(Plain-text document sources)
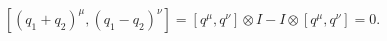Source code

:\begin{equation}
\label{tensor}
\left[(q_1+q_2)^\mu,(q_1-q_2)^\nu\right]=
[q^\mu,q^\nu]\otimes I-
I\otimes[q^\mu,q^\nu]= 0.
\end{equation}

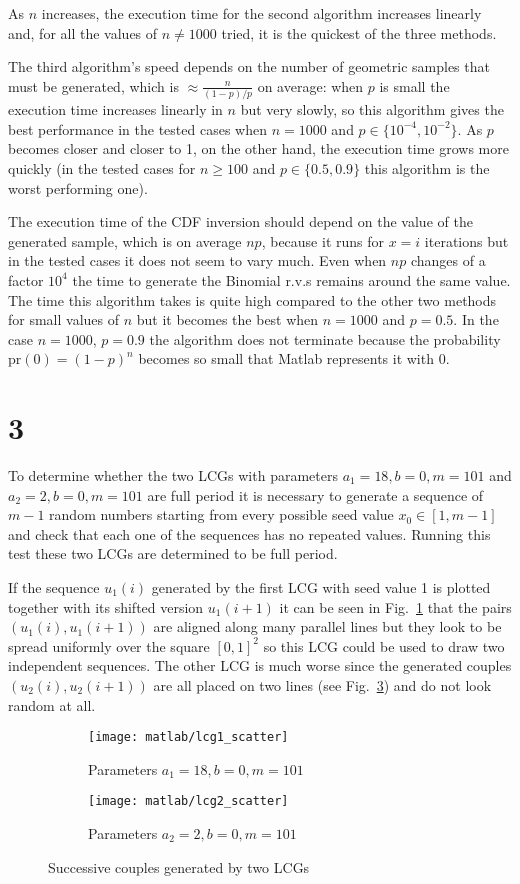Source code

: \documentclass[a4paper,oneside]{article}
\begin{document}
As $n$ increases, the execution time for the second algorithm
increases linearly and, for all the values of $n \neq 1000$ tried, it
is the quickest of the three methods.

The third algorithm's speed depends on the number of geometric samples
that must be generated, which is $\approx \frac{n}{(1-p)/p}$ on
average: when $p$ is small the execution time increases linearly in
$n$ but very slowly, so this algorithm gives the best performance in
the tested cases when $n = 1000$ and $p \in \{10^{-4}, 10^{-2}\}$. As
$p$ becomes closer and closer to 1, on the other hand, the execution
time grows more quickly (in the tested cases for $n \geq 100$ and $p
\in \{0.5, 0.9\}$ this algorithm is the worst performing one).

The execution time of the CDF inversion should depend on the value of
the generated sample, which is on average $np$, because it runs for
$x=i$ iterations but in the tested cases it does not seem to vary
much.  Even when $np$ changes of a factor $10^4$ the time to generate
the Binomial r.v.s remains around the same value. The time this
algorithm takes is quite high compared to the other two methods for
small values of $n$ but it becomes the best when $n = 1000$ and $p =
0.5$. In the case $n = 1000$, $p=0.9$ the algorithm does not terminate
because the probability $\mathrm{pr}(0) = (1-p)^n$ becomes so small
that Matlab represents it with 0.
\section*{3}
To determine whether the two LCGs with parameters $a_1 = 18, b=0,
m=101$ and $a_2 = 2, b=0, m=101$ are full period it is necessary to
generate a sequence of $m-1$ random numbers starting from every
possible seed value $x_0 \in [1, m-1]$ and check that each one of the
sequences has no repeated values. Running this test these two LCGs are
determined to be full period.

If the sequence $u_1(i)$ generated by the first LCG with seed value 1
is plotted together with its shifted version $u_1(i+1)$ it can be seen
in Fig.~\ref{plot:lcg1_scatter} that the pairs $(u_1(i), u_1(i+1))$
are aligned along many parallel lines but they look to be spread
uniformly over the square $[0,1]^2$ so this LCG could be used to draw
two independent sequences. The other LCG is much worse since the
generated couples $(u_2(i), u_2(i+1))$ are all placed on two lines
(see Fig.~\ref{plot:lcg2_scatter}) and do not look random at all.
\begin{figure}[htbp]
  \centering
  \begin{subfigure}{0.5\textwidth}
    \centering
    \texttt{[image: matlab/lcg1\_scatter]}
    \caption{Parameters $a_1 = 18, b=0, m=101$}
    \label{plot:lcg1_scatter}
  \end{subfigure}%
  \begin{subfigure}{0.5\textwidth}
    \centering
    \texttt{[image: matlab/lcg2\_scatter]}
    \caption{Parameters $a_2 = 2, b=0, m=101$}
    \label{plot:lcg2_scatter}
  \end{subfigure}
  \caption{Successive couples generated by two LCGs}
\end{figure}
\end{document}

**What you need to do:** Will you set down the records word for word while leaving out every picture?

**Solved problem:**
Source code

:\begin{equation}
\label{tensor}
\left[(q_1+q_2)^\mu,(q_1-q_2)^\nu\right]=
[q^\mu,q^\nu]\otimes I-
I\otimes[q^\mu,q^\nu]= 0.
\end{equation}

Source code

: \documentclass[a4paper,oneside]{article}
\begin{document}
As $n$ increases, the execution time for the second algorithm
increases linearly and, for all the values of $n \neq 1000$ tried, it
is the quickest of the three methods.

The third algorithm's speed depends on the number of geometric samples
that must be generated, which is $\approx \frac{n}{(1-p)/p}$ on
average: when $p$ is small the execution time increases linearly in
$n$ but very slowly, so this algorithm gives the best performance in
the tested cases when $n = 1000$ and $p \in \{10^{-4}, 10^{-2}\}$. As
$p$ becomes closer and closer to 1, on the other hand, the execution
time grows more quickly (in the tested cases for $n \geq 100$ and $p
\in \{0.5, 0.9\}$ this algorithm is the worst performing one).

The execution time of the CDF inversion should depend on the value of
the generated sample, which is on average $np$, because it runs for
$x=i$ iterations but in the tested cases it does not seem to vary
much.  Even when $np$ changes of a factor $10^4$ the time to generate
the Binomial r.v.s remains around the same value. The time this
algorithm takes is quite high compared to the other two methods for
small values of $n$ but it becomes the best when $n = 1000$ and $p =
0.5$. In the case $n = 1000$, $p=0.9$ the algorithm does not terminate
because the probability $\mathrm{pr}(0) = (1-p)^n$ becomes so small
that Matlab represents it with 0.
\section*{3}
To determine whether the two LCGs with parameters $a_1 = 18, b=0,
m=101$ and $a_2 = 2, b=0, m=101$ are full period it is necessary to
generate a sequence of $m-1$ random numbers starting from every
possible seed value $x_0 \in [1, m-1]$ and check that each one of the
sequences has no repeated values. Running this test these two LCGs are
determined to be full period.

If the sequence $u_1(i)$ generated by the first LCG with seed value 1
is plotted together with its shifted version $u_1(i+1)$ it can be seen
in Fig.~\ref{plot:lcg1_scatter} that the pairs $(u_1(i), u_1(i+1))$
are aligned along many parallel lines but they look to be spread
uniformly over the square $[0,1]^2$ so this LCG could be used to draw
two independent sequences. The other LCG is much worse since the
generated couples $(u_2(i), u_2(i+1))$ are all placed on two lines
(see Fig.~\ref{plot:lcg2_scatter}) and do not look random at all.
\begin{figure}[htbp]
  \centering
  \begin{subfigure}{0.5\textwidth}
    \centering
    \texttt{[image: matlab/lcg1\_scatter]}
    \caption{Parameters $a_1 = 18, b=0, m=101$}
    \label{plot:lcg1_scatter}
  \end{subfigure}%
  \begin{subfigure}{0.5\textwidth}
    \centering
    \texttt{[image: matlab/lcg2\_scatter]}
    \caption{Parameters $a_2 = 2, b=0, m=101$}
    \label{plot:lcg2_scatter}
  \end{subfigure}
  \caption{Successive couples generated by two LCGs}
\end{figure}
\end{document}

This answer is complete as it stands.